Drogen, Gesetze und kulturelle Fettnäpfchen
Das indonesische Rechtssystem unterscheidet sich fundamental von europäischen Standards, besonders im Umgang mit Betäubungsmitteln. Die Drogengesetze gehören zu den härtesten der Welt. Schon der Besitz kleinster Mengen Marihuana oder anderer Substanzen kann zu jahrelangen Haftstrafen führen, Handel sogar zur Todesstrafe. Lassen Sie sich niemals, wirklich niemals, auf Angebote von Straßendealern ein – oft arbeiten diese mit der Polizei zusammen.
Kulturell sollten Sie bedenken, dass Indonesien das bevölkerungsreichste muslimische Land der Erde ist, auch wenn Bali hinduistisch geprägt ist. In Regionen wie Java, Lombok oder Aceh gelten konservativere Verhaltensregeln. Respektieren Sie religiöse Bräuche, kleiden Sie sich abseits des Strandes angemessen (Schultern und Knie bedeckt) und zeigen Sie in der Öffentlichkeit keine übertriebene Zuneigung. Auf Bali wird einmal im Jahr der „Nyepi Day“ (Tag der Stille) gefeiert, an dem selbst der Flughafen schließt und niemand das Haus verlassen darf – auch Touristen nicht. Dies ist kein Schikane, sondern ein wichtiges religiöses Ereignis, das Sie in Ihre Reiseplanung einbeziehen müssen.
Checkliste für eine sichere Reisevorbereitung
Eine gute Vorbereitung eliminiert viele Risiken, bevor Sie überhaupt ins Flugzeug steigen. Nutzen Sie diese Punkte, um Ihre Sicherheitslage aktiv zu verbessern, statt sich vor Ort sorgen zu müssen.
- Impfstatus prüfen: Standardimpfungen auffrischen, zusätzlich Hepatitis A und Typhus erwägen (Rücksprache mit Tropenmediziner).

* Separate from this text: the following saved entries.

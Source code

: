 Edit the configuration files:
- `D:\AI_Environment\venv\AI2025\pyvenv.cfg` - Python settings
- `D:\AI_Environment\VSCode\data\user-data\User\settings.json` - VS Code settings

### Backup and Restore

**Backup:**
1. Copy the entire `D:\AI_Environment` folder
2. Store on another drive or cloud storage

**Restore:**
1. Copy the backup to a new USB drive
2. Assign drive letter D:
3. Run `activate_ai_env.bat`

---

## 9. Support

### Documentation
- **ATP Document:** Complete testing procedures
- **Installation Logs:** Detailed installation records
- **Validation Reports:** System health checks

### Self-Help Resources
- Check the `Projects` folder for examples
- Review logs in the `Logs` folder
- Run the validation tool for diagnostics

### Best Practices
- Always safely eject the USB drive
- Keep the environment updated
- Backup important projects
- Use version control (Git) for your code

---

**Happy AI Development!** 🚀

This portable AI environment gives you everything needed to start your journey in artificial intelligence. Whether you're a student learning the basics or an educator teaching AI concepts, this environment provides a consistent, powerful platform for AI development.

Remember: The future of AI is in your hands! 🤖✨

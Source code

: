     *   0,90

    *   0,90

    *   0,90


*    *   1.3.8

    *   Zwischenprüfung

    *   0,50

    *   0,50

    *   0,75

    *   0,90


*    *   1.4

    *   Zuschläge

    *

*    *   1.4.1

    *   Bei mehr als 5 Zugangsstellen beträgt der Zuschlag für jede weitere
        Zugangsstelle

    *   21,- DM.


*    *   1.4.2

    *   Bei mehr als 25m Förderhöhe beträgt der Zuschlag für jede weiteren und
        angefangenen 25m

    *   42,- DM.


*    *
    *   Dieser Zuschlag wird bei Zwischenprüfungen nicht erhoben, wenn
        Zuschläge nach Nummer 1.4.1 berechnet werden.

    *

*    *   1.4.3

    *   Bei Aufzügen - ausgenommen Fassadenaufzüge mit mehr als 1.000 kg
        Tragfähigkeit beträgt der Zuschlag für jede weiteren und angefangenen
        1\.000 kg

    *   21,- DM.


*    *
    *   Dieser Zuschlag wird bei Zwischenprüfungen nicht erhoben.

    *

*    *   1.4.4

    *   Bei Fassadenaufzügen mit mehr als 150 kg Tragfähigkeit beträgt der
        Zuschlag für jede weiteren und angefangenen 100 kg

- Versicherungsschutz: Eine Auslandskrankenversicherung mit Rückholoption ist Pflicht. Prüfen Sie, ob „Motorradfahren“ und „Wassersport“ abgedeckt sind.
- Dokumente sichern: Reisepass (muss noch 6 Monate gültig sein) und internationalen Führerschein kopieren und digital in der Cloud speichern.
- Notfallkontakte: Speichern Sie Nummern der deutschen Botschaft, Ihrer Versicherung und lokale Notrufe (Polizei 110, Ambulanz 118) im Handy.
- Geldmittel: Nehmen Sie mehrere Kreditkarten mit und bewahren Sie diese getrennt voneinander auf, falls eine Karte vom Automaten „geschluckt“ wird.
Fazit: Ist ein Indonesien Urlaub gefährlich?
Indonesien ist kein unsicheres Reiseland, verlangt aber mehr Eigenverantwortung als ein Pauschalurlaub in Südeuropa. Die objektiven Gefahren durch Naturkatastrophen oder Kriminalität sind statistisch gering, solange Sie sich nicht leichtsinnig verhalten. Das größte Risiko geht meist vom Touristen selbst aus: durch Selbstüberschätzung im Straßenverkehr oder Unachtsamkeit bei Hygiene und Alkohol.
Wer mit gesundem Menschenverstand reist, die lokalen Gesetze respektiert und beim Rollerfahren entweder verzichtet oder Profi ist, wird Indonesien als unglaublich gastfreundliches und faszinierendes Land erleben. Angst ist hier ein schlechter Ratgeber, Respekt und Wachsamkeit hingegen sind die besten Begleiter für ein unvergessliches Abenteuer.